CAVE CREEK – While 84 million people were glued to their television sets to watch the first presidential debate on Aug. 26, council held a special work study session to provide Town Manager Peter Jankowski with direction regarding the allocation of water resources outside the town’s corporate limits.
Jankowski provided the breakdown of the two water systems, Cave Creek Water System (CCWS) and Desert Hills Water System (DHWS), as well as a breakdown of the residential and commercial water utility customers in Cave Creek (2,089), Desert Hills (1,703) and Carefree (524).
The town has a Central Arizona Project (CAP) water allocation of 2,606 acre feet per year, of which it orders 2,100 acre feet.
CCWS is supplied by 100 percent CAP water and DHWS, while it has no CAP allocation, the town provides DHWS approximately 402 acre feet per year.
When the town applied for additional CAP allocations, it designated, but never awarded, 386 acre feet for DHWS.
Currently, DHWS’s water supply is 55 percent CAP and 45 percent wells.
Jankowski provided council with four separate scenarios in the DHWS for which he was seeking direction from council. They included an issue of multiple meters on a single lot; A developer request to trade a well on his subdivision in the DHWS in exchange for hooking up to DHWS; subdivisions requiring a 100-year assured water supply in the town consist of three or more units, while in the DHWS the county considers a subdivision five or more units; and whether the town wants to authorize reimbursement to homeowners for damage to their landscaping and pressure reduction valves due to increased pressure in the water lines following the repair of a section of the town’s water line that was in very poor condition.
Call to the Public, Robert Morris emphasized the town has no legal obligation to support growth in the Desert Hills area.
Kerry Smith provided council members with an analysis he completed and stated while the town’s figures account for the current water customers, it doesn’t take into account the commitments it has already made, such as Cahava Springs, Hidden Rock, possibly either 48 or 30 units at Windmill Village, Meritage Homes might come back with another proposal and talk of a potential new hotel in the town core.
Jankowski interrupted to say they were starting the meeting at the end by allowing citizens to discuss the agenda item before council rather than Call to the Public being a means to raise issues not on the agenda.
Before ending Call to the Public, Water Advisory Committee (WAC) Chair Tony Geiger said he’d like to make a statement and would reserve his other comments for later discussion.
Geiger stated, “It’s very disappointing that the WAC has been left out of the loop in preparation for this discussion. We were never asked to participate, to evaluate or offer any input.”
He said this was also not the first time they’ve been ignored on water issues and stated, “I don’t understand why we’re doing these things backwards.”
Jankowski stated he was very concerned about the amount of water the town was sending to DHWS and, based on the four scenarios he presented, asked, “What direction does council want to go down?”
Noting DHWS has no CAP allocation of its own, Jankowski said, “Water is crucial to the growth of Cave Creek and I just want guidance.”

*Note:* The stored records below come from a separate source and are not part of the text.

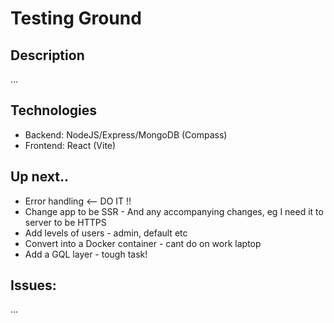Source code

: # Testing Ground

## Description
...

## Technologies
- Backend: NodeJS/Express/MongoDB (Compass)
- Frontend: React (Vite)

## Up next..
- Error handling <-- DO IT !!
- Change app to be SSR - And any accompanying changes, eg I need it to server to be HTTPS
- Add levels of users - admin, default etc
- Convert into a Docker container - cant do on work laptop
- Add a GQL layer - tough task!

## Issues:
...
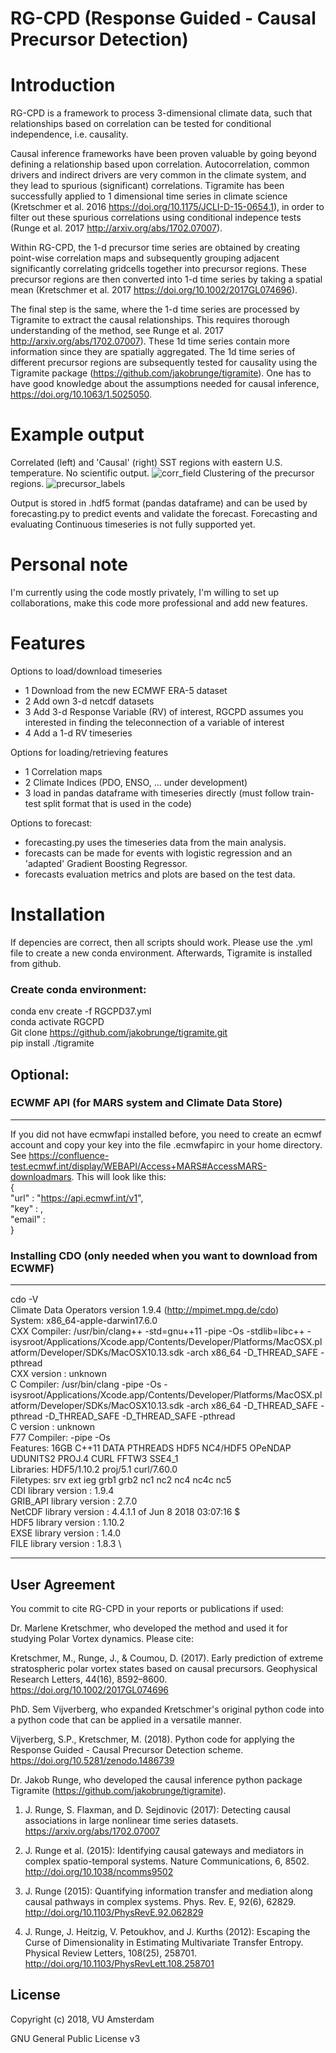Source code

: 
# RG-CPD (Response Guided - Causal Precursor Detection)
Introduction
=====

RG-CPD is a framework to process 3-dimensional climate data, such that relationships based on correlation can be tested for conditional independence, i.e. causality.

Causal inference frameworks have been proven valuable by going beyond defining a relationship based upon correlation. Autocorrelation, common drivers and indirect drivers are very common in the climate system, and they lead to spurious (significant) correlations. Tigramite has been successfully applied to 1 dimensional time series in climate science (Kretschmer et al. 2016 https://doi.org/10.1175/JCLI-D-15-0654.1), in order to filter out these spurious correlations using conditional indepence tests (Runge et al. 2017 http://arxiv.org/abs/1702.07007).

Within RG-CPD, the 1-d precursor time series are obtained by creating point-wise correlation maps and subsequently grouping adjacent significantly correlating gridcells together into precursor regions. These precursor regions are then converted into 1-d time series by taking a spatial mean (Kretschmer et al. 2017 https://doi.org/10.1002/2017GL074696).

The final step is the same, where the 1-d time series are processed by Tigramite to extract the causal relationships. This requires thorough understanding of the method, see Runge et al. 2017 http://arxiv.org/abs/1702.07007). These 1d time series contain more information since they are spatially aggregated. The 1d time series of different precursor regions are subsequently tested for causality using the Tigramite package (https://github.com/jakobrunge/tigramite). One has to have good knowledge about the assumptions needed for causal inference, https://doi.org/10.1063/1.5025050.

# Example output
Correlated (left) and 'Causal' (right) SST regions with eastern U.S. temperature. No scientific output.
![corr_field](https://github.com/semvijverberg/RGCPD/blob/master/docs/images/pcA_none_ac0.002_at0.05_t2mmax_E-US_vs_sst_tigr_corr_mean.png)
Clustering of the precursor regions.
![precursor_labels](https://github.com/semvijverberg/RGCPD/blob/master/docs/images/pcA_none_ac0.002_at0.05_t2mmax_E-US_vs_sst_labels_mean.png)

Output is stored in .hdf5 format (pandas dataframe) and can be used by forecasting.py to predict events and validate the forecast. Forecasting and evaluating Continuous timeseries is not fully supported yet. 

# Personal note
I'm currently using the code mostly privately, I'm willing to set up collaborations, make this code more professional and add new features. 

# Features
Options to load/download timeseries
- 1 Download from the new ECMWF ERA-5 dataset
- 2 Add own 3-d netcdf datasets   
- 3 Add 3-d Response Variable (RV) of interest, RGCPD assumes you interested in finding the teleconnection of a variable of interest
- 4 Add a 1-d RV timeseries

Options for loading/retrieving features
- 1 Correlation maps
- 2 Climate Indices (PDO, ENSO, ... under development)
- 3 load in pandas dataframe with timeseries directly (must follow train-test split format that is used in the code)

Options to forecast:
- forecasting.py uses the timeseries data from the main analysis.
- forecasts can be made for events with logistic regression and an 'adapted' Gradient Boosting Regressor.
- forecasts evaluation metrics and plots are based on the test data.

Installation
===========
If depencies are correct, then all scripts should work. Please use the .yml file to create a new conda environment. Afterwards, Tigramite is installed from github.


### Create conda environment:
conda env create -f RGCPD37.yml \
conda activate RGCPD \
Git clone https://github.com/jakobrunge/tigramite.git \
pip install ./tigramite 



## Optional:
### ECWMF API (for MARS system and Climate Data Store)
----------------
If you did not have ecmwfapi installed before, you need to create an ecmwf account and copy your key into the file .ecmwfapirc in your home directory. See https://confluence-test.ecmwf.int/display/WEBAPI/Access+MARS#AccessMARS-downloadmars. This will look like this:
 \
{
\
    "url"   : "https://api.ecmwf.int/v1",
\
    "key"   : <your key>,\
    "email" : <your emailadress>\
}





### Installing CDO (only needed when you want to download from ECWMF)
----------------
cdo -V \
Climate Data Operators version 1.9.4 (http://mpimet.mpg.de/cdo) \
System: x86_64-apple-darwin17.6.0 \
CXX Compiler: /usr/bin/clang++ -std=gnu++11 -pipe -Os -stdlib=libc++ -isysroot/Applications/Xcode.app/Contents/Developer/Platforms/MacOSX.platform/Developer/SDKs/MacOSX10.13.sdk -arch x86_64  -D_THREAD_SAFE -pthread \
CXX version : unknown \
C Compiler: /usr/bin/clang -pipe -Os -isysroot/Applications/Xcode.app/Contents/Developer/Platforms/MacOSX.platform/Developer/SDKs/MacOSX10.13.sdk -arch x86_64  -D_THREAD_SAFE -pthread -D_THREAD_SAFE -D_THREAD_SAFE -pthread \
C version : unknown \
F77 Compiler:  -pipe -Os \
Features: 16GB C++11 DATA PTHREADS HDF5 NC4/HDF5 OPeNDAP UDUNITS2 PROJ.4 CURL FFTW3 SSE4_1 \
Libraries: HDF5/1.10.2 proj/5.1 curl/7.60.0 \
Filetypes: srv ext ieg grb1 grb2 nc1 nc2 nc4 nc4c nc5  \
     CDI library version : 1.9.4 \
GRIB_API library version : 2.7.0 \
  NetCDF library version : 4.4.1.1 of Jun  8 2018 03:07:16 $ \
    HDF5 library version : 1.10.2 \
    EXSE library version : 1.4.0 \
    FILE library version : 1.8.3 \



**************


User Agreement
----------------

You commit to cite RG-CPD in your reports or publications if used:

Dr. Marlene Kretschmer, who developed the method and used it for studying Polar Vortex dynamics. Please cite: 

Kretschmer, M., Runge, J., & Coumou, D. (2017). Early prediction of extreme stratospheric polar vortex states based on causal precursors. Geophysical Research Letters, 44(16), 8592–8600. https://doi.org/10.1002/2017GL074696

PhD. Sem Vijverberg, who expanded Kretschmer's original python code into a python code that can be applied in a versatile manner. 

Vijverberg, S.P., Kretschmer, M. (2018). Python code for applying the Response Guided - Causal Precursor Detection scheme. https://doi.org/10.5281/zenodo.1486739


Dr. Jakob Runge, who developed the causal inference python package Tigramite (https://github.com/jakobrunge/tigramite).

1. J. Runge, S. Flaxman, and D. Sejdinovic (2017): Detecting causal associations in large nonlinear time series datasets. https://arxiv.org/abs/1702.07007

2. J. Runge et al. (2015): Identifying causal gateways and mediators in complex spatio-temporal systems. Nature Communications, 6, 8502. http://doi.org/10.1038/ncomms9502

3. J. Runge (2015): Quantifying information transfer and mediation along causal pathways in complex systems. Phys. Rev. E, 92(6), 62829. http://doi.org/10.1103/PhysRevE.92.062829

4. J. Runge, J. Heitzig, V. Petoukhov, and J. Kurths (2012): Escaping the Curse of Dimensionality in Estimating Multivariate Transfer Entropy. Physical Review Letters, 108(25), 258701. http://doi.org/10.1103/PhysRevLett.108.258701


License
------------

Copyright (c) 2018, VU Amsterdam

GNU General Public License v3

Town Attorney Bill Sims advised council it has no obligation to provide water to out-of-town customers. However, he stated, “Once you start, you can’t stop.”
Sims said the town could charge those customers more but only if it costs the town more to serve customers outside the town’s corporate limits.
Seeking clarification, Vice Mayor Steve LaMar asked if that meant they have to serve everyone in Desert Hills that requests service or just continue to serve those who are already customers.
Sims replied, “The later.”
LaMar asked if there was an operational downside if the town discontinued further expansion in Desert Hills.
Councilman Ernie Bunch questioned how they could charge those customers more.
Sims stated the town would have to document all the costs associated with the higher cost of providing them service.
As Bunch made a few more queries, there was discussion of Arizona’s law that allows developers to obtain a 100-year assured water supply for a subdivision by replenishing water within the active management area, even though the water being used is not connected.
Sims advised council there were a handful of municipalities, including Cottonwood, which require developers to not only have a 100-year assured water supply for a subdivision, but must also bring their own water supply.
Council would need to pass an ordinance to impose that as a requirement.
In the interim, council directed Jankowski to not allow any more new customers in the DHWS.